«Ma io ch’aveva frize venenate | gli era crudel più che non son soldati»: il racconto della peste lombarda nella quattrocentesca LETILOGIA di Bettino da Trezzo
Di Silvia Isella Brusamolino
I. La Letilogia e Bettino da Trezzo
La tragica epidemia di peste che nel 1485 investì il ducato di Milano, forse la più violenta tra le numerose che nell’arco del Quattrocento, in particolare dalla metà del secolo, si svilupparono a più riprese nei territori visconteo-sforzeschi, è al centro del racconto della Letilogia di Bettino da Trezzo, toccato dal contagio negli affetti più cari, scritta «per fugir ocio et spassare | l’aspro cordoglio del perduto figlio» (nel 1485, nel forzato ozio in villa, Bernardino Corio dava l’avvio alla sua Patria historia e da quella data il notaio Donato Bossi iniziava la sua Chronica).
Testo dalla complessa e stratificata lessicalità, oscillante tra volgare, latino e dialetto, ancora non toccato dalla toscanizzazione che investirà la cultura milanese più aggiornata nello spazio di pochi anni, la Letilogia apparve a Milano nel 1488 per i tipi dello Zarotto (Barbieri 1996; cfr. qui Appendice): un lungo e articolato monologo che la morte pronuncia in prima persona per dar conto della propria forza vincente nei confronti dell’umanità tutta, vittima della pestilenza, quasi un castigo divino a espiazione dei peccati.

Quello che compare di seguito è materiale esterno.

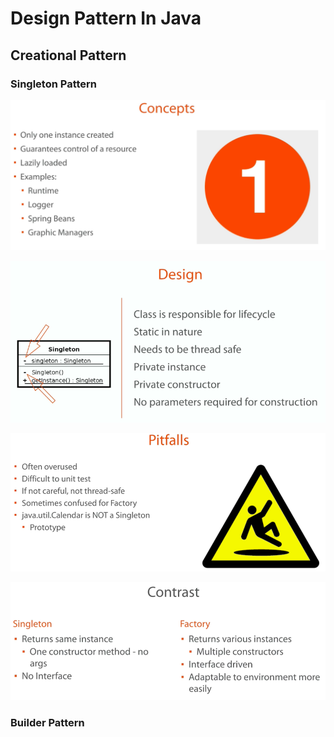 # Design Pattern In Java
## Creational Pattern
### Singleton Pattern
![Screenshot](creational/screenshots/singleton/concept.png)

![Screenshot](creational/screenshots/singleton/design.png)

![Screenshot](creational/screenshots/singleton/pitfals.png)

![Screenshot](creational/screenshots/singleton/contrast.png)

### Builder Pattern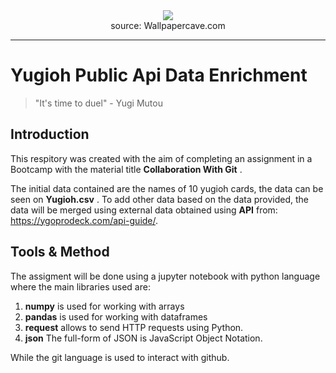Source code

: <div align="center">
    <img src="https://wallpapercave.com/dwp1x/wp2001960.jpg"><br>
    source: Wallpapercave.com
</div>

-----------------

# Yugioh Public Api Data Enrichment
> "It's time to duel" - Yugi Mutou

## Introduction

This respitory was created with the aim of completing an assignment in a Bootcamp with the material title <blue> **Collaboration With Git** </blue>.

The initial data contained are the names of 10 yugioh cards, the data can be seen on <blue> **Yugioh.csv** </blue>.
To add other data based on the data provided, the data will be merged using external data obtained using <blue> **API** </blue> from:
 https://ygoprodeck.com/api-guide/.

## Tools & Method

The assigment will be done using a jupyter notebook with python language where the main libraries used are:
1. **numpy** is used for working with arrays
2. **pandas** is used for working with dataframes
3. **request** allows to send HTTP requests using Python.
4. **json** The full-form of JSON is JavaScript Object Notation.

While the git language is used to interact with github.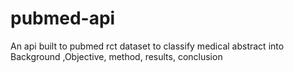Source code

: # pubmed-api
An api built to pubmed rct dataset to classify medical abstract into Background ,Objective, method, results, conclusion
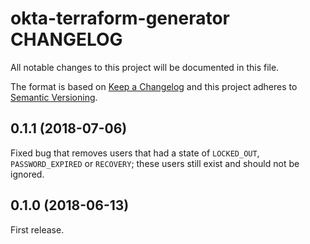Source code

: # okta-terraform-generator CHANGELOG

All notable changes to this project will be documented in this file.

The format is based on [Keep a Changelog](http://keepachangelog.com/) and this project adheres to [Semantic Versioning](http://semver.org/).

## 0.1.1 (2018-07-06)

Fixed bug that removes users that had a state of `LOCKED_OUT`, `PASSWORD_EXPIRED` or `RECOVERY`; these users still exist and should not be ignored.

## 0.1.0 (2018-06-13)

First release.
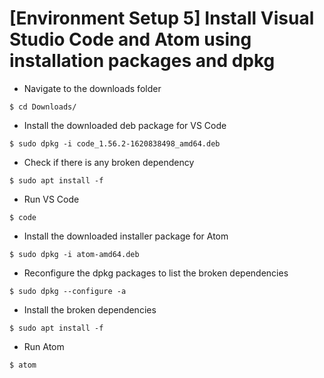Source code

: # [Environment Setup 5] Install Visual Studio Code and Atom using installation packages and dpkg

* Navigate to the downloads folder

`$ cd Downloads/`

* Install the downloaded deb package for VS Code

`$ sudo dpkg -i code_1.56.2-1620838498_amd64.deb `

* Check if there is any broken dependency

`$ sudo apt install -f`

* Run VS Code

`$ code`

* Install the downloaded installer package for Atom

`$ sudo dpkg -i atom-amd64.deb `

* Reconfigure the dpkg packages to list the broken dependencies

`$ sudo dpkg --configure -a`

* Install the broken dependencies

`$ sudo apt install -f`

* Run Atom

`$ atom`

Il testo, più di seimila «indocili endecasillabi» a rima incrociata «imbrigliati» (Dionisotti 1989, pp. 227- 228) in quartine anziché nelle più aggiornate ottave, articolato in dieci sezioni (non è utilizzato il termine canti) è offerto dall’autore, Bettino Uliciani da Trezzo, per il tramite del medico pavese Teodoro Guarneri, ad Ascanio Maria Sforza – figlio di Francesco Sforza e Bianca Maria Visconti, fratello di Galeazzo Maria e di Ludovico, vescovo di Pavia e dal 1484 cardinale diacono dei Santi Vito e Modesto in Macello – come appare dalla ricca sezione di apertura dell’incunabolo, con sonetti di dedica sia latini sia volgari di Bettino allo Sforza accompagnati da quelli responsivi dello stesso Sforza.